For those of you who didn’t catch Meet the Press Sunday, it featured a debate on the President’s Social Security plan between Sens. Dick Durban (D-IL) and Mitch McConnel (R-KY). You can get the full transcript here.
The Dems are stonewalling the president on his Social Security plan, but they seem unable to derive any thoughts of their own this.
MR. RUSSERT: Senator Durbin, if the president took private and personal accounts off the table, would you then sit down and have on the table raising retirement age, raising the cap on payroll taxes, perhaps cutting benefits in out years? Would you be willing to put that on the table?
SEN. DURBIN: If the president takes privatization off, if he makes a commitment to the future of Social Security, we're ready to sit down on a bipartisan basis and put everything on the table.
Here’s Harry Reid’s quote from a news conference in Las Vegas:
SEN. HARRY REID, (D-NV): We're willing to work with the president for the Social Security in the out years when we recognize there are some problems 40, 50 years from now. We're happy to work with the president in that regard, but not until he takes privatization off the table. We are not going to negotiate with ourselves until the president takes privatization off the board, period.
Russert exercises a classic reporteresque style and calls Durbin out on flip-flopping on this issue. However, Russert stopped short of saying the Dems have no ideas other than being exactly opposite of what the president is proposing.
MR. RUSSERT: Let me show you Dick Durbin in 1998. This is when Bill Clinton was president. This is a press release you issued: "...due to the increasing number of `baby boomers' reaching retirement age, Social Security will be unable to pay out full benefits beginning in 2032, but the sooner Congress gets to avert this crisis the easier and less painful it will be." How could it be a crisis in '98 under Bill Clinton but not a crisis in 2005 under George Bush?
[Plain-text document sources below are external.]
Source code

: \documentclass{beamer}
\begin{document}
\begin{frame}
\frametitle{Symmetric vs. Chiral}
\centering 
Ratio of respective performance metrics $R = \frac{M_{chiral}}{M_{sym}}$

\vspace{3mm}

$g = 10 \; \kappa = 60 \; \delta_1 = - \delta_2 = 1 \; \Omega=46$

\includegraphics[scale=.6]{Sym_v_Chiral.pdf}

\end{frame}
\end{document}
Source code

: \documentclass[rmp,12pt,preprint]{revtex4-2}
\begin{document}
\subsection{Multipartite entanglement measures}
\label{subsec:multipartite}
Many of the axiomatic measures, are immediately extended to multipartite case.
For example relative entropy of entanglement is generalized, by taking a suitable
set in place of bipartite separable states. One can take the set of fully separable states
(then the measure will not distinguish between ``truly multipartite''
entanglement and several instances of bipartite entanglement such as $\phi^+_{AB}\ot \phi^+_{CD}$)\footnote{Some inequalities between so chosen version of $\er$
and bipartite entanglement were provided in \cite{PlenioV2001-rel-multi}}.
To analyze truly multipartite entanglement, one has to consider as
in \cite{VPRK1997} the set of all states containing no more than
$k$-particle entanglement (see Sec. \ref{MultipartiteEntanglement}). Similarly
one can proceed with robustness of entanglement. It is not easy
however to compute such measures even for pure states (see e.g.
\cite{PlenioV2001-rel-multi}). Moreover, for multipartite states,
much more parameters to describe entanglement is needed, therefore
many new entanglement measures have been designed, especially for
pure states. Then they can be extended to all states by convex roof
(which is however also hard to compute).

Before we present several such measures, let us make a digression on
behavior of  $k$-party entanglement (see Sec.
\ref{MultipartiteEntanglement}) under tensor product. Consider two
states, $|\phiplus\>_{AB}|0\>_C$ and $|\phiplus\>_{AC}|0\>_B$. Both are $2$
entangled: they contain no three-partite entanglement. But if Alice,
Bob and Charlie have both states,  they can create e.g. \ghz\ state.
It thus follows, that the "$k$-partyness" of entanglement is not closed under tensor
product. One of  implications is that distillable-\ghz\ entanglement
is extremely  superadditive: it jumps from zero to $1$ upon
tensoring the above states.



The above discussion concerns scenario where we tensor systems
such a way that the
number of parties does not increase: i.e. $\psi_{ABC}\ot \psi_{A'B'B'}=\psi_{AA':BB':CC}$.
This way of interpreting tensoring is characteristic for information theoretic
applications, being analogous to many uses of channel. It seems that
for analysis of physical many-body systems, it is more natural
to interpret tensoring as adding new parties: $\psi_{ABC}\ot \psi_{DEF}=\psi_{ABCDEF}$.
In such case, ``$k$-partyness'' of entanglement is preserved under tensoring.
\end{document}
SEN. DURBIN: Well, even then, 2032 is the year that we projected. Now, it's 2042, so it's in stronger position today than it was then. But let me just say, I think we should do something, and I believe most Democrats believe we should, on a bipartisan basis, do something sensible that is dedicated to the long- term survival of Social Security. Privatization accounts, and I think the president now realizes, it, they're non-starters. People in his own party, Chuck Grassley and others are telling him, "Let's get way from that conversation." Last week, did you hear the president when he went up to New York and out to Indiana? Now, he's talking about the safety net of Social Security. He's starting to sound like a Democrat. We understand it's an important safety net. Let's make our first commitment to the long-term solvency and permanency of Social Security.
As a conservative, I don’t expect the Democrats to be for individual retirement accounts; their political philosophy doesn’t permit resourceful solutions. Yet, they haven’t been able to really make any great arguments against it. I would think that if you were use blockade tactics to stifle the president’s agenda, then it might be useful to have the backup plan be your own agenda. This is where the party has become an empty shirt. The Democratic message appears to be a form of denial. Essentially that everything is fine as it is; that a crisis doesn’t exist. Durbin’s remarks are in line with the DNC message:
MR. RUSSERT: Do you believe that we currently have a crisis with Social Security?
SEN. DURBIN: I wouldn't use the word crisis. Untouched, Social Security will make every single payment for the next 37 years to every retiree, maybe 47 years. But beyond that, unless the economy grows well and grows us out of the problem, we need to address it. And there are ways to address it in sensible, commonsense approaches today that will play out in 40 or 50 years.
To them, they have 37 years until the problem expires. Congressional Democrats look more like college students writing a mid-term essay the day before it’s due than legitimate policy makers. In the least they should recycle an old Clintonian plan and mend the system as it exists. Clearly this party has lost its ideological framework for sound policy.
I’ll maintain that if we whip enough votes with Congressional Republicans – a much easier task then convincing D’s to do something – then we can pass it out of the House in the least. The Senate might be more of a challenge but having a GOP majority in both Houses makes this pretty attainable.